■ Problem
Output only the lines of the entries that follow, starting at the one with "a dual-host Ubuntu" and running down to the one with "Chapter 5 presents", both included and unchanged.

Rendered images with source text:
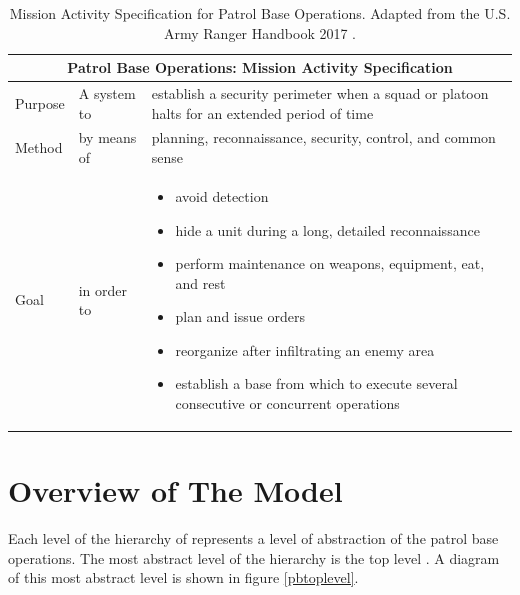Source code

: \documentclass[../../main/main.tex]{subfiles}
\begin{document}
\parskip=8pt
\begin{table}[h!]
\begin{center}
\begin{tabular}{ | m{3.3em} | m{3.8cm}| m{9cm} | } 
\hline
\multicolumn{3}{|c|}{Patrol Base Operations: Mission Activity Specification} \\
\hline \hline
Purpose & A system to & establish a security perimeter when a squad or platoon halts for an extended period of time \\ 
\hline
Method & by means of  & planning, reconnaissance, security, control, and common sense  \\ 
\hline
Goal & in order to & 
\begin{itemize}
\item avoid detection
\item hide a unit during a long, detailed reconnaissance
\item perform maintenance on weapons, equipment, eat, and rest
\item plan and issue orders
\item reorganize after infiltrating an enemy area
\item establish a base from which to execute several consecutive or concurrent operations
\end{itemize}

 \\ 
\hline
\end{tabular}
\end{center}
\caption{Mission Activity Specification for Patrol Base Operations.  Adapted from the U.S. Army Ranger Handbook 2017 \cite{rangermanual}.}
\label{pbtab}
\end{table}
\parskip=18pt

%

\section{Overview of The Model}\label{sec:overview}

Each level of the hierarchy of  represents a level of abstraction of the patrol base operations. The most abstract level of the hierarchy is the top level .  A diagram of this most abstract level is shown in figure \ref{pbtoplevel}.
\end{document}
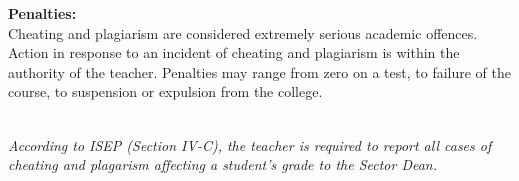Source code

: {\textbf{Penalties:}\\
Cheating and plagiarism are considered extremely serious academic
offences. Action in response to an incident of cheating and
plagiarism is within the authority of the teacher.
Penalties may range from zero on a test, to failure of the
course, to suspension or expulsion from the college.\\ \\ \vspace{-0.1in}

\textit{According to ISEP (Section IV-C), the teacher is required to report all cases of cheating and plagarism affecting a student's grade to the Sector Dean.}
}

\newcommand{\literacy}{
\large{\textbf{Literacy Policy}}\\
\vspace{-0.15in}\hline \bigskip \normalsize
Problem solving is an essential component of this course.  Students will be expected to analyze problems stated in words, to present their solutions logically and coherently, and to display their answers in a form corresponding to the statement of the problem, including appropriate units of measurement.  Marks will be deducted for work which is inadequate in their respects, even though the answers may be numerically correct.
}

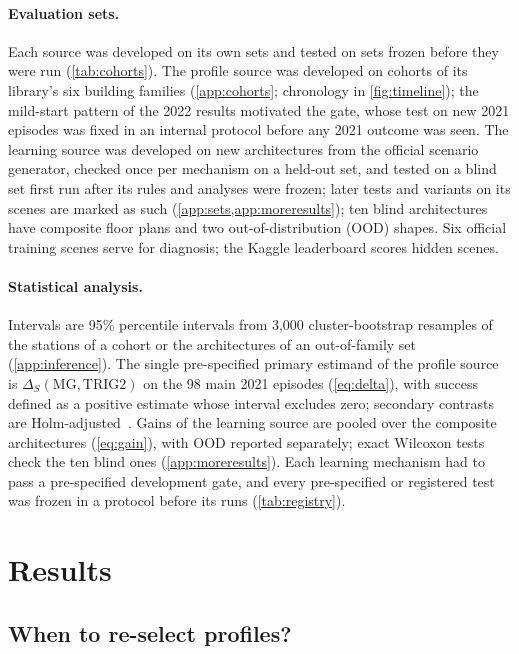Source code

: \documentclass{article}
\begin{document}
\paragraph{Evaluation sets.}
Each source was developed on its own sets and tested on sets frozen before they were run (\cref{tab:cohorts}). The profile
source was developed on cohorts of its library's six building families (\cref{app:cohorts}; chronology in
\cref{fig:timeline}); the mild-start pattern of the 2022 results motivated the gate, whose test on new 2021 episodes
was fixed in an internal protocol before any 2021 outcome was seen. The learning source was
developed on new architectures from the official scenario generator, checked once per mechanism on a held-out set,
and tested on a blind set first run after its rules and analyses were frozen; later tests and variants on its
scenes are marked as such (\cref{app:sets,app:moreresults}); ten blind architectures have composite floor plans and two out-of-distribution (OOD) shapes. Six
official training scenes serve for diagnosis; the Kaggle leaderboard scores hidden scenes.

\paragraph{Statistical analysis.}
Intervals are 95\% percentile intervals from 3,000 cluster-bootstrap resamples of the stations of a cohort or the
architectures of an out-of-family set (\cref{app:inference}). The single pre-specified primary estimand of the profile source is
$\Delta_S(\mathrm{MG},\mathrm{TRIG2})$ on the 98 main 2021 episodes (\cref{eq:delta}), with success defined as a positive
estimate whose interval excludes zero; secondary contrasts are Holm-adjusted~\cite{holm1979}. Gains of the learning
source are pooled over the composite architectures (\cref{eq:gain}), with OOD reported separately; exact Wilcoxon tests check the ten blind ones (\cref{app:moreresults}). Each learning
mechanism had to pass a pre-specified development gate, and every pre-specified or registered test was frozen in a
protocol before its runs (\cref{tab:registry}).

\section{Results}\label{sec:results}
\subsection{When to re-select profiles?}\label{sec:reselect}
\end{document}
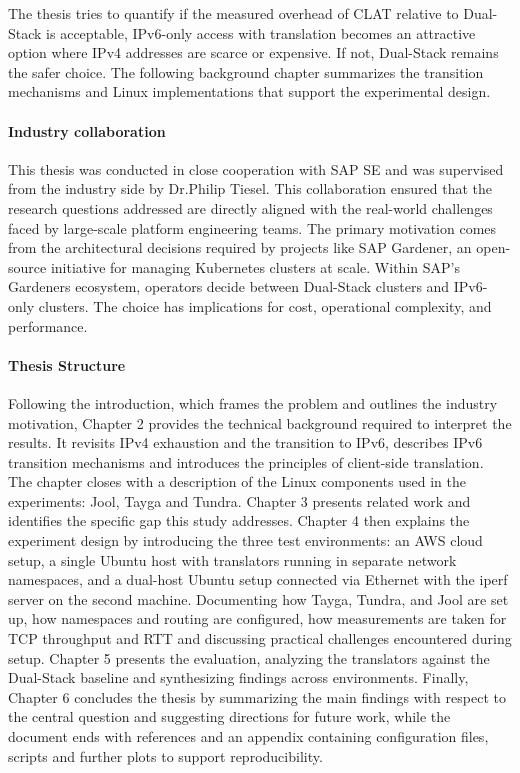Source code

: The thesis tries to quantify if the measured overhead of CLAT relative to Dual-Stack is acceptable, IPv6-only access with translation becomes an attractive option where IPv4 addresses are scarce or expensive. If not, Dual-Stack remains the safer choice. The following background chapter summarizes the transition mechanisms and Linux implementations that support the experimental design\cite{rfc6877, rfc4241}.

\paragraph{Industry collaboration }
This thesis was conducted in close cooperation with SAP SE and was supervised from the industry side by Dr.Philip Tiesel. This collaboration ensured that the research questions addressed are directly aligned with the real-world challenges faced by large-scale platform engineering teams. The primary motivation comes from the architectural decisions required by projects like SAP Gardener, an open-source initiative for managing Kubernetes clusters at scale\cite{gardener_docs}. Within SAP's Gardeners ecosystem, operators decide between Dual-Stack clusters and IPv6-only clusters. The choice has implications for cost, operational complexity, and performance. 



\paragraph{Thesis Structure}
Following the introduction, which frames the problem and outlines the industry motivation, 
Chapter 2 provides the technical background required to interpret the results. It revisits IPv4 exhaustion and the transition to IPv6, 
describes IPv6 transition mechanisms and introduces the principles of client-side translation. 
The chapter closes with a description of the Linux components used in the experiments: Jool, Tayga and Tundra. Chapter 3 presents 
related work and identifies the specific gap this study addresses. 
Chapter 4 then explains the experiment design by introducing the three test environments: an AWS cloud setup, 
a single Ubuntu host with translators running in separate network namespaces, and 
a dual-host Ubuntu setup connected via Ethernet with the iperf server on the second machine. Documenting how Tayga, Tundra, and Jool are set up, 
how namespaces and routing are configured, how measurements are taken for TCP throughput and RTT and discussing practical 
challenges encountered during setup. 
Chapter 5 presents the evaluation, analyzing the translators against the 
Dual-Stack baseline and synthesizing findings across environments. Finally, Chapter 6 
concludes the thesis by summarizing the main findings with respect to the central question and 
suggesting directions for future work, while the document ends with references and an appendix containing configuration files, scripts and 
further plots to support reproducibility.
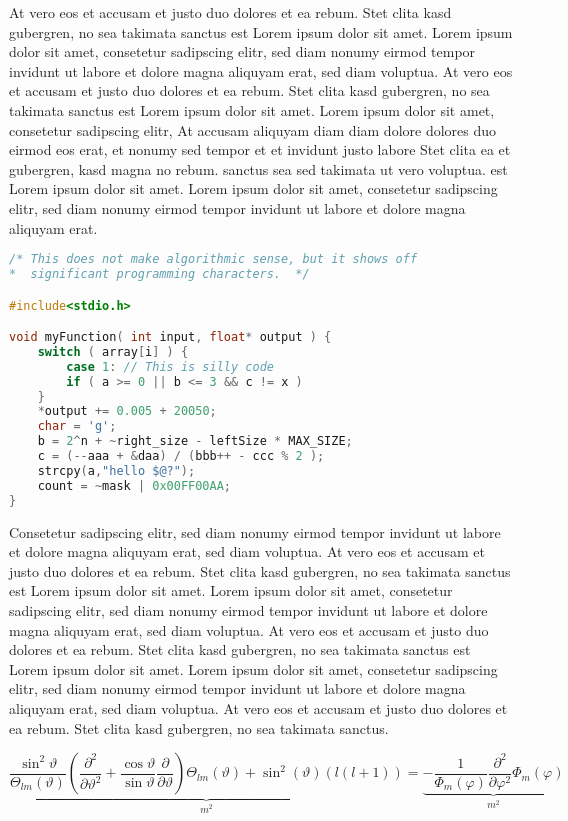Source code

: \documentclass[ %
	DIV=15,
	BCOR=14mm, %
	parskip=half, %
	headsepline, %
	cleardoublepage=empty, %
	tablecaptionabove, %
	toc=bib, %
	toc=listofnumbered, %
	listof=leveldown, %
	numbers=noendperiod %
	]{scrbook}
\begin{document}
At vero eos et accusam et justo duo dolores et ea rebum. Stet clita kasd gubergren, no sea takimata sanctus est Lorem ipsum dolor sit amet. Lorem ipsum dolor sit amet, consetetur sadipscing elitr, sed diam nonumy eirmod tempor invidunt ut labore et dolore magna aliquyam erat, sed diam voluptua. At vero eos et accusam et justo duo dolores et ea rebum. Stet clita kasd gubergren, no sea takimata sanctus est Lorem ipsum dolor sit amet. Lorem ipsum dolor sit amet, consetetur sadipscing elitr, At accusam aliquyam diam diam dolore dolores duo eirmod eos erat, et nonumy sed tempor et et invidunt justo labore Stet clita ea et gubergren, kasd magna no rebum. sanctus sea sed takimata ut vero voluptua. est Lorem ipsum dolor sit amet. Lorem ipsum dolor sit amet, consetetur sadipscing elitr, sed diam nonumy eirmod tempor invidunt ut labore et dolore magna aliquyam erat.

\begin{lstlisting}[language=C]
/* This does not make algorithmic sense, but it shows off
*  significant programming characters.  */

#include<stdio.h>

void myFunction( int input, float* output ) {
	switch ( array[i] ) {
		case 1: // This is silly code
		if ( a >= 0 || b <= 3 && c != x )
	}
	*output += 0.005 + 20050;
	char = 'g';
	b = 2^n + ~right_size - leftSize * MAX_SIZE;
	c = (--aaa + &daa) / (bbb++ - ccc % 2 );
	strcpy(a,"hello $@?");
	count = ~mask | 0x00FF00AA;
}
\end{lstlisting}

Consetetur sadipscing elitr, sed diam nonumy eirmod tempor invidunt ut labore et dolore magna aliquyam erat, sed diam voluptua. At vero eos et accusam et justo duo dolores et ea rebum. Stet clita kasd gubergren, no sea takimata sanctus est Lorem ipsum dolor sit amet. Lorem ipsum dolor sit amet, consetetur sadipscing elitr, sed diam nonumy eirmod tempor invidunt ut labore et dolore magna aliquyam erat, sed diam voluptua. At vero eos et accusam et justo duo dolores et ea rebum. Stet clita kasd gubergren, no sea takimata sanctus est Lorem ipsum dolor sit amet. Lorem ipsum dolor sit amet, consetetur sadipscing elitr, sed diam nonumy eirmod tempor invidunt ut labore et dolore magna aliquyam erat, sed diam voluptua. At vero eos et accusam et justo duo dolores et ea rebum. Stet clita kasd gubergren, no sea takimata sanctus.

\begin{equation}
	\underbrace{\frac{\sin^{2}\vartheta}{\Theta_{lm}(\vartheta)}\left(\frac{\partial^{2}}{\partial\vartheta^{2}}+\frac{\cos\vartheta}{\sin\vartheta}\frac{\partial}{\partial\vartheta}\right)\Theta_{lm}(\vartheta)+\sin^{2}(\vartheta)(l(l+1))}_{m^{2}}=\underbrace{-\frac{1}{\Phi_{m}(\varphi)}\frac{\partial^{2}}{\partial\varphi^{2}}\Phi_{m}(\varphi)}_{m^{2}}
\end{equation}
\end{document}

■ Answer section
a dual-host Ubuntu setup connected via Ethernet with the iperf server on the second machine. Documenting how Tayga, Tundra, and Jool are set up, 
how namespaces and routing are configured, how measurements are taken for TCP throughput and RTT and discussing practical 
challenges encountered during setup. 
Chapter 5 presents the evaluation, analyzing the translators against the 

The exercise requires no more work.